Going cashless in Red Corridor: Chhattisgarh’s smart money trail


While many Indian urbanites saw the demonetization of November 2016 as a hassle, the lesser privileged rural populace took it as an opportunity to upgrade themselves.
Living examples are four youths from Palnar village of Dantewada district in Chhattisgarh who transformed their remote naxal-hit hamlet, which has barely 33 per cent literacy, into Indias first 100 per cent cashless village" ! Sukalu Ram Mudami, the 31-year-old sarpanch of Palnar; Pawan Kumar, a young CSC (Common Service Centres) manager here; Dheeraj Gupta, a grocery shop owner, and Gopal Sinha, a cycle-bike repair shop owner in the village, graced the occasion of Mail Todays Smart Money Conclave on Friday.
They addressed an august gathering at the Taj Vivanta Hotel in Khan Market, New Delhi, on how they led the tough digital revolution in this desolate countryside.
Initially, we all thought how could this be? We had been seeing those currency notes from birth. How could we manage without them? recollected Mudami.
Plus, the nearest banks (Grameen and SBI) from Palnar are at least 40 km away in central Dantewada, to which only two bus trips are available from our village in a day, and we have no ATMs, he exclaimed.

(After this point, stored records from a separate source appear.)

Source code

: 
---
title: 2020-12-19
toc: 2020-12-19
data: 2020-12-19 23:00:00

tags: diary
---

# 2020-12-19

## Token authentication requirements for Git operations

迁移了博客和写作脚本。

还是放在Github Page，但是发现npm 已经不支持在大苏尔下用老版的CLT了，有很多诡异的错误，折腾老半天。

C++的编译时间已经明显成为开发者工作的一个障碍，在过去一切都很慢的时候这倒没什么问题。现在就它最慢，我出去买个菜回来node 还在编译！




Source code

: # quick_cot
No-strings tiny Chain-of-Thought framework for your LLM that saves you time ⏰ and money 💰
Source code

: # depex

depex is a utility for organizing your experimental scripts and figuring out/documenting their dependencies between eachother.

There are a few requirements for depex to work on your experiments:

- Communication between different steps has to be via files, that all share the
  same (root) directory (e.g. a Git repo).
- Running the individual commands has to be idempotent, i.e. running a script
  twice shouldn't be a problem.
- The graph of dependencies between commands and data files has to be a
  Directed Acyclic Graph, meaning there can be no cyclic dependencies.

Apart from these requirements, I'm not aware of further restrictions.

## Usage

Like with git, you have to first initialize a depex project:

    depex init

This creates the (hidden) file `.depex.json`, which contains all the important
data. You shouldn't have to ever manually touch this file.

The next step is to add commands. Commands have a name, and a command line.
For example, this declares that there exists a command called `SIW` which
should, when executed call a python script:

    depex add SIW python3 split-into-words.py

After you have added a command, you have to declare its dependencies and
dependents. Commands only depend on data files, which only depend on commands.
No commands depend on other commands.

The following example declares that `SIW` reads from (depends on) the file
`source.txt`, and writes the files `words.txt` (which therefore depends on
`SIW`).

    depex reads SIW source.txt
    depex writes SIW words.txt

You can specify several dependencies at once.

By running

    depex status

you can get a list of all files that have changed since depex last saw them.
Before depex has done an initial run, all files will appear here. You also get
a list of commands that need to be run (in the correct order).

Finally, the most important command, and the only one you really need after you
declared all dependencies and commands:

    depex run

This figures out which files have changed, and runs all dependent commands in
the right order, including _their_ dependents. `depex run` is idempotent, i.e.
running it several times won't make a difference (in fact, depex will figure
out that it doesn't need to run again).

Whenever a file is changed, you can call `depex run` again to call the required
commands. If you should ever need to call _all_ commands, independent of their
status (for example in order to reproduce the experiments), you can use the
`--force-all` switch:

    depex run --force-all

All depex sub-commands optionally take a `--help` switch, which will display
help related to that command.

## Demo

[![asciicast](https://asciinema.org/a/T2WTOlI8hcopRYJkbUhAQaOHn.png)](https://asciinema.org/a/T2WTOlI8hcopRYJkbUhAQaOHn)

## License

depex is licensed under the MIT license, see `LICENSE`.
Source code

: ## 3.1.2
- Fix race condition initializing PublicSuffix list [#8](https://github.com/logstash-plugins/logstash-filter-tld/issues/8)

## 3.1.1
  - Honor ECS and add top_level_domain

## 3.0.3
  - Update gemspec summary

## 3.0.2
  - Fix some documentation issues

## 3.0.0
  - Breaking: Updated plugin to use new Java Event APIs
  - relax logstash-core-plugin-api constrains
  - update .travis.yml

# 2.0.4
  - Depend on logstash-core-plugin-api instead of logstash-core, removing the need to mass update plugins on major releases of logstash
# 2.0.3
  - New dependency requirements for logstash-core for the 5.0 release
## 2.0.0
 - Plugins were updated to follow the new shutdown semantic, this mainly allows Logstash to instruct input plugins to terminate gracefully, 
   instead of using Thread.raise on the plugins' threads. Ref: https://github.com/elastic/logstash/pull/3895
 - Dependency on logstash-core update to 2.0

Then the sarpanch and his subjects realised that this was indeed the perfect time to upgrade themselves technologically. And their District Collector Saurabh Kumar, and the CSC centre which helps in dispensing Aaadhar and PAN cards, proved extremely useful in this.

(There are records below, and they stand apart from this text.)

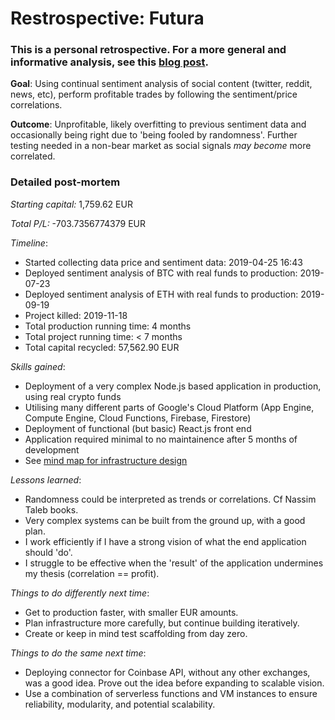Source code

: # Restrospective: Futura

### This is a personal retrospective. For a more general and informative analysis, see this [blog post](https://medium.com/@mrdavey/an-experiment-in-sentiment-analysis-for-the-crypto-markets-e05df21beac6).

**Goal**: Using continual sentiment analysis of social content (twitter, reddit, news, etc), perform profitable trades by following the sentiment/price correlations.

**Outcome**: Unprofitable, likely overfitting to previous sentiment data and occasionally being right due to 'being fooled by randomness'. Further testing needed in a non-bear market as social signals _may become_ more correlated.

### Detailed post-mortem
*Starting capital:* 1,759.62 EUR

*Total P/L:* -703.7356774379 EUR

*Timeline*:
 - Started collecting data price and sentiment data: 2019-04-25 16:43
 - Deployed sentiment analysis of BTC with real funds to production: 2019-07-23
 - Deployed sentiment analysis of ETH with real funds to production: 2019-09-19
 - Project killed: 2019-11-18
 - Total production running time: 4 months
 - Total project running time: < 7 months
 - Total capital recycled: 57,562.90 EUR

*Skills gained*:
 - Deployment of a very complex Node.js based application in production, using real crypto funds
 - Utilising many different parts of Google's Cloud Platform (App Engine, Compute Engine, Cloud Functions, Firebase, Firestore)
 - Deployment of functional (but basic) React.js front end
 - Application required minimal to no maintainence after 5 months of development
 - See [mind map for infrastructure design](./Futura.pdf)

*Lessons learned*:
 - Randomness could be interpreted as trends or correlations. Cf Nassim Taleb books.
 - Very complex systems can be built from the ground up, with a good plan.
 - I work efficiently if I have a strong vision of what the end application should 'do'.
 - I struggle to be effective when the 'result' of the application undermines my thesis (correlation == profit).

*Things to do differently next time*:
 - Get to production faster, with smaller EUR amounts.
 - Plan infrastructure more carefully, but continue building iteratively.
 - Create or keep in mind test scaffolding from day zero.

*Things to do the same next time*:
 - Deploying connector for Coinbase API, without any other exchanges, was a good idea. Prove out the idea before expanding to scalable vision.
 - Use a combination of serverless functions and VM instances to ensure reliability, modularity, and potential scalability.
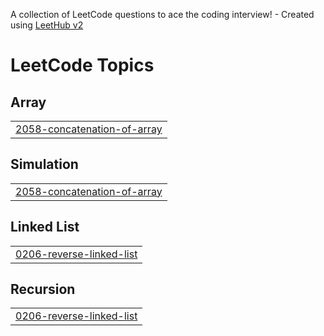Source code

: A collection of LeetCode questions to ace the coding interview! - Created using [LeetHub v2](https://github.com/arunbhardwaj/LeetHub-2.0)
<!---LeetCode Topics Start-->
# LeetCode Topics
## Array
|  |
| ------- |
| [2058-concatenation-of-array](https://github.com/SuyoungPark11/leetcode-solved/tree/master/2058-concatenation-of-array) |
## Simulation
|  |
| ------- |
| [2058-concatenation-of-array](https://github.com/SuyoungPark11/leetcode-solved/tree/master/2058-concatenation-of-array) |
## Linked List
|  |
| ------- |
| [0206-reverse-linked-list](https://github.com/SuyoungPark11/leetcode-solved/tree/master/0206-reverse-linked-list) |
## Recursion
|  |
| ------- |
| [0206-reverse-linked-list](https://github.com/SuyoungPark11/leetcode-solved/tree/master/0206-reverse-linked-list) |
<!---LeetCode Topics End-->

In a matter of days, we transformed our CSC centre into providing bank correspondence such as opening of new accounts, depositing money and withdrawing it, said manager Pawan Kumar.
No less than 15,000 new bank accounts were opened not just of 300 oddhouseholds in Palnar but of residents of at least 22 villages nearby.
Almost entire Dantewada came out of a banking black hole in less than a month, Kumar said.
Internet connection provided by Essar as part of their Corporate Social Responsibility (CSR) and a Wi-Fi hotspot in the Palnar main market created by BSNL, made magic.
Card swipe machines and smartphones were given to 22 shops that operate from this market. Now, all the requisite infrastructure to go digital was ready.
We went to each doorstep, brought people to CSC centres and taught them how to say, download Paytm and use it, how to use the RuPay card, how to do basic banking operations on the computers provided at the centre and even fill up college admission and job vacancy forms from here. Citizens of Palnar are hugely empowered now, Pawan Kumar recalled.
The same people, who were initially unnerved by technology, were now loving it, exclaimed sarpanch Sukalu Ram Mudami. And the benefits were being reaped by everyone including small local entrepreneurs like Dheeraj Gupta, a grocery shop owner, and Gopal Sinha, a cycle-bike repair shop owner.
Dheeraj said, Our sales went up suddenly. With transfer of money and withdrawal of cash, all possible through the CSC centre, and bank trips made redundant, people shopped more. Udhaari (borrowings) also stopped almost immediately as all purchases began to be made by Paytm.
Gopal said, Our eyes opened up to the world! We could Google search new cycle parts, equipment and machines; make their purchases online; even get them delivered here. We could check their market rate on the internet, and monthly payments also became daily payments as transactions became so easy.
We continue to be cashless and have felt no need to look back since, he concluded.